Is it wrong to get advice from non-Christians?
Question:
Good morning, Brother Hamilton,
I hope this message finds you well. I wanted to express my gratitude for the valuable resources on your website, which have been a blessing to me over the years.
I have a question regarding scriptural authority for seeking counseling outside the church. Specifically, is there scriptural support for advocating that Christians seek therapists, counselors, or psychiatrists for marital counseling, particularly from the pulpit?
During a recent Bible study, a brother asserted that therapists and psychiatrists are bound by ethical codes that prevent them from encouraging divorce. I expressed concern about the possibility of some therapists promoting divorce, but he disagreed. Additionally, an elder shared his experience of receiving help from a military chaplain for communication issues in his marriage and asked where one could find such counseling. I suggested that the Bible or a mature Christian couple could provide guidance.

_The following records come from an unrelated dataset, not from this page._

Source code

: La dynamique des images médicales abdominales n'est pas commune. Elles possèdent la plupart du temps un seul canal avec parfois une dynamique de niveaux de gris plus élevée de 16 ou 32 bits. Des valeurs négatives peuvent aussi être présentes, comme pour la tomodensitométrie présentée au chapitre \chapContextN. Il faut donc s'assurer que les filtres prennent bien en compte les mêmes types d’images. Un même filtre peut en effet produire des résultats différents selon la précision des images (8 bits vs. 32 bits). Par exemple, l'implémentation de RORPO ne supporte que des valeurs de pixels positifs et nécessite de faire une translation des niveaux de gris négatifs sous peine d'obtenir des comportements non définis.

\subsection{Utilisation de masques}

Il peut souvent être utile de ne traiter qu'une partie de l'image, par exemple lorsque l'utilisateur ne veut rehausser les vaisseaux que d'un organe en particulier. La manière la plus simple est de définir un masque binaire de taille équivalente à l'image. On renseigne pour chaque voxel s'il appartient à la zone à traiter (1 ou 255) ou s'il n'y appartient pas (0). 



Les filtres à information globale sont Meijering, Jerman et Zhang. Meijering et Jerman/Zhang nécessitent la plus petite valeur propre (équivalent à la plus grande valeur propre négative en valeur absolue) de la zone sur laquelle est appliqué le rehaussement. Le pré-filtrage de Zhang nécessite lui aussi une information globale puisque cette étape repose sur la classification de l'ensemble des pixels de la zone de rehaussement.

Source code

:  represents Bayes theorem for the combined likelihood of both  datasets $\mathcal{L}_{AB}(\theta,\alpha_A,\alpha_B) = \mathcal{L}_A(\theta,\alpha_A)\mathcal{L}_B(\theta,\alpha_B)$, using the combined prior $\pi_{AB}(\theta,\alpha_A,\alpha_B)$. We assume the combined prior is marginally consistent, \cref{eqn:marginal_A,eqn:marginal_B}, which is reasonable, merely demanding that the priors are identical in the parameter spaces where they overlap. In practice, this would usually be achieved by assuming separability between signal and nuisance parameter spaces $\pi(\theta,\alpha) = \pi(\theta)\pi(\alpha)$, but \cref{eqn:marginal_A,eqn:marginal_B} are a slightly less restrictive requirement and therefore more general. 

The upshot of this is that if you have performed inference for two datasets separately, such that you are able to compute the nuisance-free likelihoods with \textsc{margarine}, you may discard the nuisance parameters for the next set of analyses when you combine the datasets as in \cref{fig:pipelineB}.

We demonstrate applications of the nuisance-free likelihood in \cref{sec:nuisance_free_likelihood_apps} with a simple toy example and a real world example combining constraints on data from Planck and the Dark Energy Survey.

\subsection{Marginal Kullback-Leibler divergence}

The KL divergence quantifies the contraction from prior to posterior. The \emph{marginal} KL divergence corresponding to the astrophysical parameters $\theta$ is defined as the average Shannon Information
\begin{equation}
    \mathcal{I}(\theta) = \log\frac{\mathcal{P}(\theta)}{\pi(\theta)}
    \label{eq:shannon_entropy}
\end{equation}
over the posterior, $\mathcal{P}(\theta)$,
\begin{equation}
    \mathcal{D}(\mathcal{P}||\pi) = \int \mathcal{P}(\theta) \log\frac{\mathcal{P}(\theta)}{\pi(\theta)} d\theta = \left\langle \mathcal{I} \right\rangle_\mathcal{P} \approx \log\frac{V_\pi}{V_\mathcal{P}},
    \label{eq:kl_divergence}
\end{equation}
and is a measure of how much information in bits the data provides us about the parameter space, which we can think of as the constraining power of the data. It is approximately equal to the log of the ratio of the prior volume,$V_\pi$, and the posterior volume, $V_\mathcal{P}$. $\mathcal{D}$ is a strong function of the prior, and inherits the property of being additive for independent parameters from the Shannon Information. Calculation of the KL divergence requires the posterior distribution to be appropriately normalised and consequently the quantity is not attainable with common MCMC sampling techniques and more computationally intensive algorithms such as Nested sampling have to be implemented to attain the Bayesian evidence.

While I agree that secular advice aligning with Scripture can be beneficial, I am concerned about the increasing encouragement to seek counsel outside the church. Should we direct Christians to external sources for issues the Bible addresses?
Could you provide guidance on where Scripture addresses counseling and whether there are specific passages that support seeking therapists for life issues?

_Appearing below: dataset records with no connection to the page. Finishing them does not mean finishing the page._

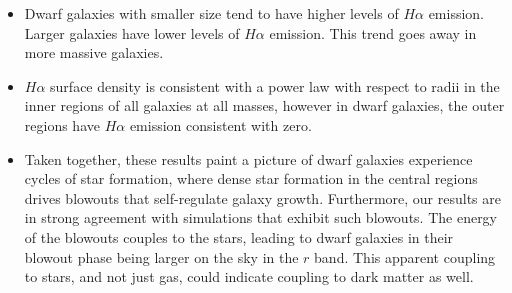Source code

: \documentclass[iop]{emulateapj}
\begin{document}
\begin{itemize}
\item Dwarf galaxies with smaller size tend to have higher levels of $H\alpha$ emission. Larger galaxies have lower levels of $H\alpha$ emission. This trend goes away in more massive galaxies. 

\item $H\alpha$ surface density is consistent with a power law with respect to radii in the inner regions of all galaxies at all masses, however in dwarf galaxies, the outer regions have $H\alpha$ emission consistent with zero.

\item Taken together, these results paint a picture of dwarf galaxies experience cycles of star formation, where dense star formation in the central regions drives blowouts that self-regulate galaxy growth. Furthermore, our results are in strong agreement with simulations that exhibit such blowouts. The energy of the blowouts couples to the stars, leading to dwarf galaxies in their blowout phase being larger on the sky in the $r$ band. This apparent coupling to stars, and not just gas, could indicate coupling to dark matter as well.

\end{itemize}









\end{document}

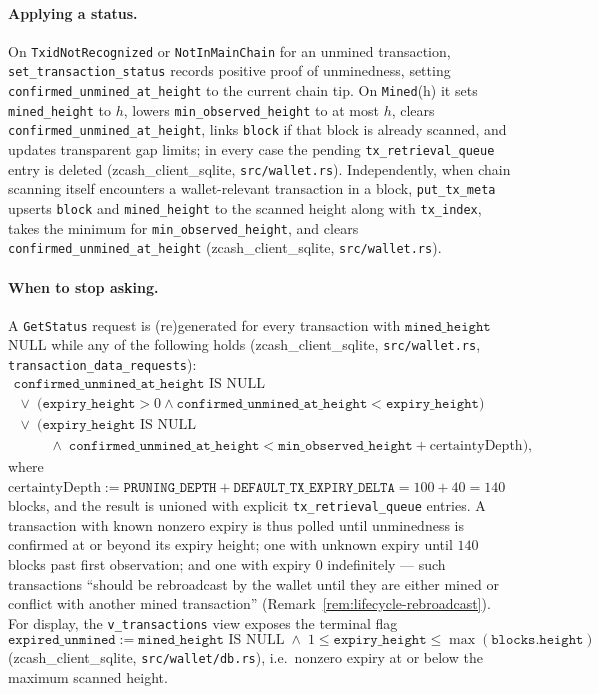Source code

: \documentclass[11pt,a4paper]{article}
\theoremstyle{definition}
\begin{document}
\paragraph{Applying a status.} On \texttt{TxidNotRecognized} or
\texttt{NotInMainChain} for an unmined transaction,
\texttt{set\_transaction\_status} records positive proof of unminedness,
setting \texttt{confirmed\_unmined\_at\_height} to the current chain tip.
On \texttt{Mined}(h) it sets \texttt{mined\_height} to $h$, lowers
\texttt{min\_observed\_height} to at most $h$, clears
\texttt{confirmed\_unmined\_at\_height}, links \texttt{block} if that block
is already scanned, and updates transparent gap limits; in every case the
pending \texttt{tx\_retrieval\_queue} entry is deleted
(\textsf{zcash\_client\_sqlite}, \texttt{src/wallet.rs}). Independently,
when chain scanning itself encounters a wallet-relevant transaction in a
block, \texttt{put\_tx\_meta} upserts \texttt{block} and
\texttt{mined\_height} to the scanned height along with \texttt{tx\_index},
takes the minimum for \texttt{min\_observed\_height}, and clears
\texttt{confirmed\_unmined\_at\_height}
(\textsf{zcash\_client\_sqlite}, \texttt{src/wallet.rs}).

\paragraph{When to stop asking.} A \texttt{GetStatus} request is
(re)generated for every transaction with $\mathtt{mined\_height}$ NULL
while any of the following holds
(\textsf{zcash\_client\_sqlite}, \texttt{src/wallet.rs},
\texttt{transaction\_data\_requests}):
\[
\begin{array}{l}
\mathtt{confirmed\_unmined\_at\_height} \text{ IS NULL} \\
\;\vee\; \bigl(\mathtt{expiry\_height} > 0 \wedge
  \mathtt{confirmed\_unmined\_at\_height} < \mathtt{expiry\_height}\bigr) \\
\;\vee\; \bigl(\mathtt{expiry\_height} \text{ IS NULL} \\
\qquad\;\; \wedge\; \mathtt{confirmed\_unmined\_at\_height} <
  \mathtt{min\_observed\_height} + \mathrm{certaintyDepth}\bigr),
\end{array}
\]
where $\mathrm{certaintyDepth} := \mathtt{PRUNING\_DEPTH} +
\mathtt{DEFAULT\_TX\_EXPIRY\_DELTA} = 100 + 40 = 140$ blocks, and the
result is unioned with explicit \texttt{tx\_retrieval\_queue} entries. A
transaction with known nonzero expiry is thus polled until unminedness is
confirmed at or beyond its expiry height; one with unknown expiry until
$140$ blocks past first observation; and one with expiry $0$ indefinitely
--- such transactions ``should be rebroadcast by the wallet until they are
either mined or conflict with another mined transaction''
(Remark~\ref{rem:lifecycle-rebroadcast}). For display, the
\texttt{v\_transactions} view exposes the terminal flag
\[
\mathtt{expired\_unmined} :=
\mathtt{mined\_height} \text{ IS NULL} \;\wedge\;
1 \le \mathtt{expiry\_height} \le \max(\mathtt{blocks.height})
\]
(\textsf{zcash\_client\_sqlite}, \texttt{src/wallet/db.rs}), i.e.\ nonzero
expiry at or below the maximum scanned height.
\end{document}
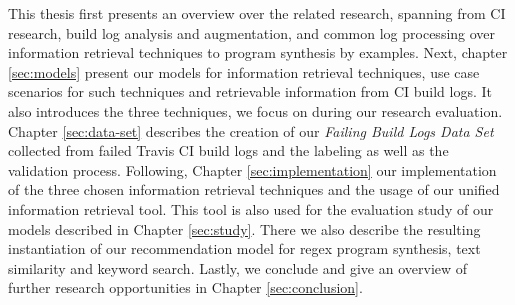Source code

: \documentclass[\myrootdir/main.tex]{subfiles}
\begin{document}
This thesis first presents an overview over the related research, spanning from CI research, build log analysis and augmentation, and common  log processing over information retrieval techniques to program synthesis by examples.
Next, chapter \ref{sec:models} present our models for information retrieval techniques, use case scenarios for such techniques and retrievable information from CI build logs. It also introduces the three techniques, we focus on during our research evaluation.
Chapter \ref{sec:data-set} describes the creation of our \emph{Failing Build Logs Data Set} collected from failed Travis CI build logs and the labeling as well as the validation process.
Following, Chapter \ref{sec:implementation} our implementation of the three chosen information retrieval techniques and the usage of our unified information retrieval tool.
This tool is also used for the evaluation study of our models described in Chapter \ref{sec:study}. There we also describe the resulting instantiation of our recommendation model for regex program synthesis, text similarity and keyword search.
Lastly, we conclude and give an overview of further research opportunities in Chapter \ref{sec:conclusion}.
\end{document}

Thank you for your time and insights.
Answer:
There are numerous passages regarding the wisdom of getting advice before making major decisions. Just as you won't find passages regarding flying an airplane, you won't find passages on psychologists and therapists since these professions date back to 1879. Thus, you have to look at the principles laid down by God and not for specific directions.
A wise man seeks counsel. "Where there is no wise guidance, the nation falls, but in the multitude of counselors there is victory" (Proverbs 11:14). Earthly wisdom is focused on one's self. Thus, we should not be surprised that a fool thinks his ideas are best. "The way of a fool is right in his own eyes, but he who is wise listens to counsel" (Proverbs 12:15). However, the wise man knows that he doesn't know everything. He realizes that his own personal bias can make him blind. "I know, O LORD, that a man's way is not in himself, nor is it in a man who walks to direct his steps" (Jeremiah 10:23).
If we are going to find the best solution, we must consider all possibilities, especially those we might not have considered ourselves. It is one reason we study the Bible. "A wise man will hear and increase in learning, and a man of understanding will acquire wise counsel" (Proverbs 1:5). At the same time, we realize that any old counsel is not good. We want counsel from people knowledgeable in that field. I’m not going to ask my mechanic about the leak in my home’s roof. My doctor might not be the best person to ask why my car is idling roughly. Thus, we are warned not to follow the advice of the wicked. "Blessed is the man who doesn't walk in the counsel of the wicked, nor stand in the way of sinners, nor sit in the seat of scoffers" (Psalms 1:1).
The difficulty people run into when seeking out advice is that they often turn to "experts" without considering the source the expert is drawing his advice from. The greatest source of wisdom is God (Proverbs 9:9-11). The surest councils are God’s (Proverbs 19:20-21).
What about seeing a therapist for advice? Psychologists typically avoid giving direct advice to clients for several reasons.
- Giving advice goes against ethical codes that warn therapists not to impose their values on clients. [Stephanie Hairston, "Why Won’t My Therapist Just Tell Me What to Do? (3 Good Reasons)," Open Counseling].
- Therapy aims to help clients make their own decisions, and giving advice can make clients dependent on the therapist. ["Do Therapists Give Advice? Exploring the Nature of Therapeutic Guidance," Grouport.]
- Therapists believe that things that work for one person may not work for another person. They don't subscribe to universal standards. [Ibid.]
In other words, a therapist merely attempts to guide a person to reach their own conclusions. While this makes the client feel better about their choices, it does nothing to improve the accuracy of their choices. Don't conclude that therapy is useless. Some people need help sorting out their thoughts and emotions. Therapists can help people find better ways to express their thoughts or how to better communicate with other people. However, no one should assume that sorted thoughts and emotions are a solution to problems.